- _Exercise_
Check each line of the material for "drive" and report how many lines have it, with nothing added.

- _Exercise data_
Start of Block
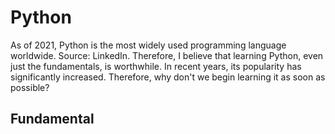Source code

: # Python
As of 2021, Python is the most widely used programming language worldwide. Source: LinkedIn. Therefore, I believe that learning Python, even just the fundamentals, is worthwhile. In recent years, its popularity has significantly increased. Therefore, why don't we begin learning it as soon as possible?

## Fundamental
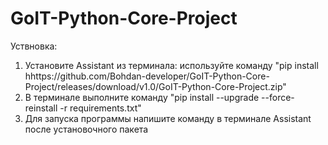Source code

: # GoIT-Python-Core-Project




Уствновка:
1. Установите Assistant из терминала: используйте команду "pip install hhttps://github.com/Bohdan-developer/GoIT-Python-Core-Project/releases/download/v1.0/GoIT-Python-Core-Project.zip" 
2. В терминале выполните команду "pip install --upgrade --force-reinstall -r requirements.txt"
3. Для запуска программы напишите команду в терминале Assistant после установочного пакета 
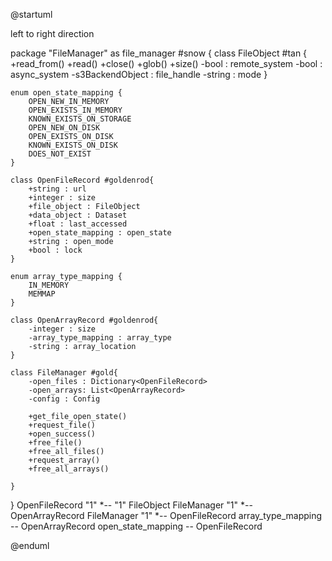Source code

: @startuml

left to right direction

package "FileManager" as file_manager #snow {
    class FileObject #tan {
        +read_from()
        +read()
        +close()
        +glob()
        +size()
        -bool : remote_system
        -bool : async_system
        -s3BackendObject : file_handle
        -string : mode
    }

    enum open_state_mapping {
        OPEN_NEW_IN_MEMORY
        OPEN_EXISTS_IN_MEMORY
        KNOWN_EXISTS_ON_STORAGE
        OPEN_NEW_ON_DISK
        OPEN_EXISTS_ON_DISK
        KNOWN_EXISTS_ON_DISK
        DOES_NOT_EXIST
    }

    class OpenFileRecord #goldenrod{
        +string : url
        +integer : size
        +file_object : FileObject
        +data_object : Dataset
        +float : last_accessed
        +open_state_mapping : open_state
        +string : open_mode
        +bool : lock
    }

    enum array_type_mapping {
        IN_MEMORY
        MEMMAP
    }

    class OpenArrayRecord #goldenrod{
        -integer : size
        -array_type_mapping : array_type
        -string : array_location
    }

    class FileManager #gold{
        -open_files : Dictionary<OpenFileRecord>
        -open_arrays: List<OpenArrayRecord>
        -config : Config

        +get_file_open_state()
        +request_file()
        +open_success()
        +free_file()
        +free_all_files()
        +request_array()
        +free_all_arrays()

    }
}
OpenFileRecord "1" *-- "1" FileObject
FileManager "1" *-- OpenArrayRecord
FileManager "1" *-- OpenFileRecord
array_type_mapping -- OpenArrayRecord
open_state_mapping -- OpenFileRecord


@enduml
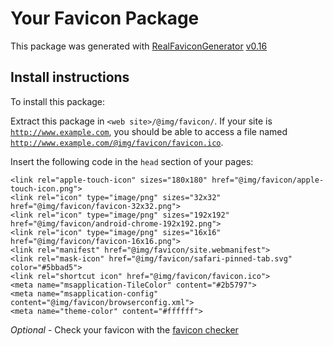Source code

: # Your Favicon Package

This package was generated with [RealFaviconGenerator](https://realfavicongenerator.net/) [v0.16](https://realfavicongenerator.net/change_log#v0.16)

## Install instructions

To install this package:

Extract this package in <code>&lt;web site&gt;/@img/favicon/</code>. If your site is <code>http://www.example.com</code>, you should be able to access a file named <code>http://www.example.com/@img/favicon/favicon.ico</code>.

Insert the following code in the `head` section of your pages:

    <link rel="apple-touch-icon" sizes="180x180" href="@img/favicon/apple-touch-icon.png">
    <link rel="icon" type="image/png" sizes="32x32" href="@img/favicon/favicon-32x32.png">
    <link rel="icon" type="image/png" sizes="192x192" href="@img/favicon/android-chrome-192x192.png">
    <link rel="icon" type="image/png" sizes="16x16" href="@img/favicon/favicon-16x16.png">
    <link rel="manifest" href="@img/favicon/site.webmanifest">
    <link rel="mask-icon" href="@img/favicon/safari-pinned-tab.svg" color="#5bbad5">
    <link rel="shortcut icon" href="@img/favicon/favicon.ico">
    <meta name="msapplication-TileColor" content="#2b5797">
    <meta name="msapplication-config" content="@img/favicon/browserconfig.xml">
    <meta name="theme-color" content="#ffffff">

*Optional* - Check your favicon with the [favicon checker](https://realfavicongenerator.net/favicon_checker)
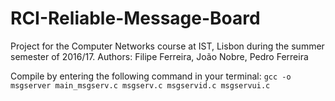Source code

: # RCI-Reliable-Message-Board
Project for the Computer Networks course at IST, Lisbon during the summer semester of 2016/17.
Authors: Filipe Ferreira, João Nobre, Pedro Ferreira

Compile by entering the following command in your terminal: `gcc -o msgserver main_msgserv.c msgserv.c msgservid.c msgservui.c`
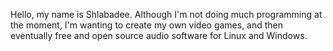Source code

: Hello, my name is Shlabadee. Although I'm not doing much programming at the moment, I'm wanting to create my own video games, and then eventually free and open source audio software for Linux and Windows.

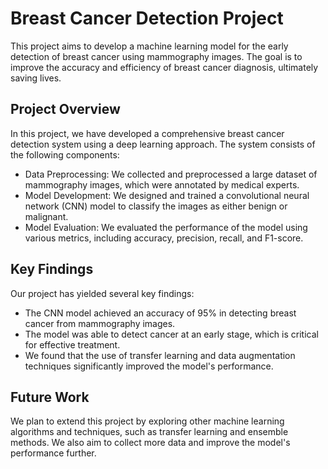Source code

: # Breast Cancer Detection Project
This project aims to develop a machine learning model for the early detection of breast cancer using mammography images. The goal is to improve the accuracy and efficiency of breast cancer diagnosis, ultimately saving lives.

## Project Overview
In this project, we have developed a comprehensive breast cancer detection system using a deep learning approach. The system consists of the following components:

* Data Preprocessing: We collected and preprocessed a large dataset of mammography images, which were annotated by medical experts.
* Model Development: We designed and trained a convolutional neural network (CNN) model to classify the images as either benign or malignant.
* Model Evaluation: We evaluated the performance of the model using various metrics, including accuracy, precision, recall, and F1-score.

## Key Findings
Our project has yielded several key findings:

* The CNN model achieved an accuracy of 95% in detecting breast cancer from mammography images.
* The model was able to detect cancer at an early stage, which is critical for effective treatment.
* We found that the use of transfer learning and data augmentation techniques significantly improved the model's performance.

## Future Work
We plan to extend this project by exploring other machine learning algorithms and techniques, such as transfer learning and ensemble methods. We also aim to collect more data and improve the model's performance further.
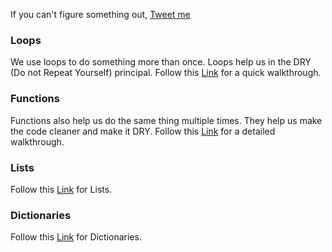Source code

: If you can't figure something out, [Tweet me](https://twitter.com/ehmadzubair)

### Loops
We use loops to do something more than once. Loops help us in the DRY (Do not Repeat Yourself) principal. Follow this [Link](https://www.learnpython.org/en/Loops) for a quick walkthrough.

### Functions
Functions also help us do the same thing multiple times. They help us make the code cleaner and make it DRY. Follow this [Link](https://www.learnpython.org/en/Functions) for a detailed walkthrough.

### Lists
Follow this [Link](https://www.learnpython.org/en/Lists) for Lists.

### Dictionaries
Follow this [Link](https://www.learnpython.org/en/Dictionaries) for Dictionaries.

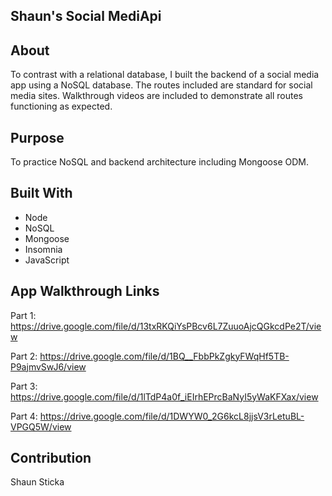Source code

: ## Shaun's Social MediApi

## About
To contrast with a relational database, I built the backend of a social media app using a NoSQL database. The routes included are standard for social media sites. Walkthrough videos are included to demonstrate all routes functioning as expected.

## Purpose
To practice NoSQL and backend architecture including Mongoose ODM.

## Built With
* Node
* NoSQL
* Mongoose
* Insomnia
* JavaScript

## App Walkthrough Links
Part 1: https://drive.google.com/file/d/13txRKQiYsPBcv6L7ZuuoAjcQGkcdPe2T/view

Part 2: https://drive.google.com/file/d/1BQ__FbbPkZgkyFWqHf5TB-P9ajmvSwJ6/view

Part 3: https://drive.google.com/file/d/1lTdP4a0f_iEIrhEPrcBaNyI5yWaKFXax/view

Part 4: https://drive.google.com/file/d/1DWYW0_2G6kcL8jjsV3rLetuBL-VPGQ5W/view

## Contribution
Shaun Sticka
End of Block
Start of Block
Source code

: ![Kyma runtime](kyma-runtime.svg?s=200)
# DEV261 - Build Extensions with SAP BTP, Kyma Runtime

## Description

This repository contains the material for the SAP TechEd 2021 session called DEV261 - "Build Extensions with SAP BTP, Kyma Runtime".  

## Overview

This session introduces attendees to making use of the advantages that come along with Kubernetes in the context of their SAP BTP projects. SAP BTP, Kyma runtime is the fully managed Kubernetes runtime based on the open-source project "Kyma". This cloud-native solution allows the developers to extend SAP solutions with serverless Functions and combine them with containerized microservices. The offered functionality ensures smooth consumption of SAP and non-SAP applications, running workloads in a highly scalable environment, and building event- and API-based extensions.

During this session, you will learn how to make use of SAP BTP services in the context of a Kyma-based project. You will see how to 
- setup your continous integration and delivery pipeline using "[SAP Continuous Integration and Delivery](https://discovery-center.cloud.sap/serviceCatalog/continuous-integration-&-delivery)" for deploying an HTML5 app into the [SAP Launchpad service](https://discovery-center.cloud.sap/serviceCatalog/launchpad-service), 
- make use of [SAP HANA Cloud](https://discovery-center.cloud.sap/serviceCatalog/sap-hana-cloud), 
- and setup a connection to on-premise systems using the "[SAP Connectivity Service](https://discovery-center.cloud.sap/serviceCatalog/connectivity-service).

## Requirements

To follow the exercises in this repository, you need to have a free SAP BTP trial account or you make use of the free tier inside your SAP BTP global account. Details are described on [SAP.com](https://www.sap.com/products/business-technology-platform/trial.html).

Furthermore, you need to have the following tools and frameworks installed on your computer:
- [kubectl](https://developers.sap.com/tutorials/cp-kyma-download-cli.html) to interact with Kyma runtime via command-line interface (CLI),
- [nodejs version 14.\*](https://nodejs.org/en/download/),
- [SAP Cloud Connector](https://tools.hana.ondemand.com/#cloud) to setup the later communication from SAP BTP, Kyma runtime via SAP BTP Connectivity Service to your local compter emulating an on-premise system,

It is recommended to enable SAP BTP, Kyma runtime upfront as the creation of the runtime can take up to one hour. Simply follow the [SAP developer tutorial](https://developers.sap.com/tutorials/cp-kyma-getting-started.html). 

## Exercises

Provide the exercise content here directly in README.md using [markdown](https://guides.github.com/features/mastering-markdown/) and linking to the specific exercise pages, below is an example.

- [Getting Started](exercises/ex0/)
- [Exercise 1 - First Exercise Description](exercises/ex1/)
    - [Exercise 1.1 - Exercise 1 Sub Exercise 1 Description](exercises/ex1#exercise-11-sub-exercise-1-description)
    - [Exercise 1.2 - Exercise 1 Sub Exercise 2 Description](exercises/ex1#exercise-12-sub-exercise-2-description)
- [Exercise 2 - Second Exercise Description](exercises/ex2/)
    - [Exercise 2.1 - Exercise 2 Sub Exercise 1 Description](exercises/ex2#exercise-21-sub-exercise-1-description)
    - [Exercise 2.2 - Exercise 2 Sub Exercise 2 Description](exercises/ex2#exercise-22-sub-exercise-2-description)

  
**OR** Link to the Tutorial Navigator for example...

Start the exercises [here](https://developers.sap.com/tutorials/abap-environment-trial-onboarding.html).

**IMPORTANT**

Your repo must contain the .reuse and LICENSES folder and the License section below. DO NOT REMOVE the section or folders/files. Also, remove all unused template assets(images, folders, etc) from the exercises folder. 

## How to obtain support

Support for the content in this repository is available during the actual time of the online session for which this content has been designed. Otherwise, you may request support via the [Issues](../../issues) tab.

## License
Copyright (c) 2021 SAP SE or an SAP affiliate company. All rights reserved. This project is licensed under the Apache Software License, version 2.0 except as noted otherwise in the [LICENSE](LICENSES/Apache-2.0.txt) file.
End of Block
- _Output for this exercise_
4